TLDR;
This video tutorial by Math Isip explains how to solve for one variable in terms of another within a formula, focusing on literal equations. It covers identifying literal equations, manipulating formulas using properties of equality (division, multiplication, and symmetric), and applying these techniques to real-world problems such as calculating travel time. The lesson includes several examples and practice problems to reinforce understanding.
- Definition of literal equations and their components.
- Step-by-step examples of solving for specific variables in various formulas.
- Application of algebraic properties to isolate and solve for variables.
Introduction: Solving for Variables in Formulas [0:30]
The lesson introduces the concept of solving for one variable in terms of another within a formula. It starts with a real-life problem: a car travels 150 km at 50 km/h, and the task is to find how long it took.
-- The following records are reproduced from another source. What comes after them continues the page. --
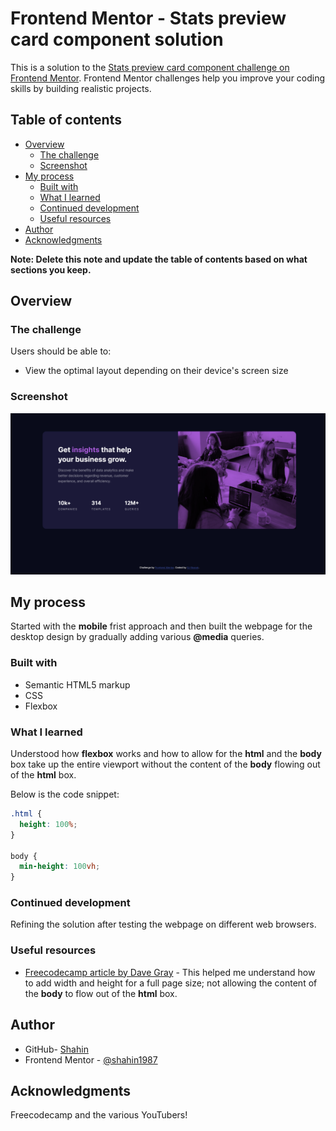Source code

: # Frontend Mentor - Stats preview card component solution

This is a solution to the [Stats preview card component challenge on Frontend Mentor](https://www.frontendmentor.io/challenges/stats-preview-card-component-8JqbgoU62). Frontend Mentor challenges help you improve your coding skills by building realistic projects. 

## Table of contents

- [Overview](#overview)
  - [The challenge](#the-challenge)
  - [Screenshot](#screenshot)
- [My process](#my-process)
  - [Built with](#built-with)
  - [What I learned](#what-i-learned)
  - [Continued development](#continued-development)
  - [Useful resources](#useful-resources)
- [Author](#author)
- [Acknowledgments](#acknowledgments)

**Note: Delete this note and update the table of contents based on what sections you keep.**

## Overview

### The challenge

Users should be able to:

- View the optimal layout depending on their device's screen size

### Screenshot

![Design preview for the Stats preview card component coding challenge](./design/stats-card-completed.png)

## My process

Started with the **mobile** frist approach and then built the webpage for the desktop design by gradually adding various **@media** queries.

### Built with

- Semantic HTML5 markup
- CSS
- Flexbox

### What I learned

Understood how **flexbox** works and how to allow for the **html** and the **body** box take up the entire viewport without the content of the **body** flowing out of the **html** box.

Below is the code snippet:

```css
.html {
  height: 100%;
}

body {
  min-height: 100vh;
}
```

### Continued development

Refining the solution after testing the webpage on different web browsers.

### Useful resources

- [Freecodecamp article by Dave Gray](https://www.freecodecamp.org/news/html-page-width-height/) - This helped me understand how to add width and height for a full page size; not allowing the content of the **body** to flow out of the **html** box.

## Author

- GitHub- [Shahin](https://github.com/SJ-Nosrat)
- Frontend Mentor - [@shahin1987](https://www.frontendmentor.io/profile/shahin1987)

## Acknowledgments

Freecodecamp and the various YouTubers!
The presenter highlights the formula for distance (d = r * t) and explains that the goal is to rearrange this formula to solve for time (t).
Understanding Literal Equations [2:28]
The presenter defines literal equations as equations containing two or more variables. Examples include formulas for the area of a triangle (A = 1/2 * b * h), the volume of a rectangular prism (V = l * w * h), the perimeter of a rectangle (P = 2l + 2w), interest (I = p * r * t), and the circumference of a circle (C = π * d). The lesson focuses on manipulating these types of formulas to solve for a specific variable.
Example 1: Solving for Time Using the Distance Formula [4:17]
The presenter demonstrates how to solve for time (t) in the distance formula (d = r * t). By applying the division property of equality, both sides of the equation are divided by 'r' to isolate 't'. This results in the formula t = d / r. The symmetric property of equality is then used to rewrite the formula with 't' on the left side.
Example 2: Solving for Height in the Volume Formula [5:53]
This example focuses on solving for height (h) in the volume formula for a rectangular prism (V = l * w * h). The division property of equality is used to divide both sides of the equation by length (l) and width (w), isolating 'h'. The resulting formula is h = V / (l * w), which is then rewritten using the symmetric property.
Example 3: Solving for Height in the Area of a Triangle Formula [7:18]
The presenter explains how to solve for height (h) in the formula for the area of a triangle (A = 1/2 * b * h). The multiplication property of equality is used to multiply both sides by 2, eliminating the fraction. This simplifies the equation to 2A = b * h. Then, the division property of equality is applied by dividing both sides by 'b' to isolate 'h', resulting in the formula h = 2A / b.
Example 4: Solving for Length in the Perimeter of a Rectangle Formula [9:13]
The lesson demonstrates solving for length (l) in the perimeter formula for a rectangle (P = 2l + 2w). The subtraction property of equality is used to subtract 2w from both sides, isolating the term with 'l'. This gives P - 2w = 2l. Then, the division property of equality is used to divide both sides by 2, resulting in the formula l = (P - 2w) / 2. The presenter also shows an alternative simplification, l = P/2 - w, by separating the terms and reducing the fraction.
Practice Activity [11:54]
The video includes a practice activity with four problems, challenging viewers to solve for specific variables in given formulas and to indicate the properties of equality used. Viewers are encouraged to pause the video, solve the problems, and then compare their answers with the provided solutions.
Solution to the Initial Problem [12:50]
The presenter revisits the initial problem of the car traveling 150 km at 50 km/h. Using the derived formula t = d / r, the values are substituted to find the time: t = 150 km / 50 km/h, which equals 3 hours. This demonstrates the practical application of solving for a variable in a formula.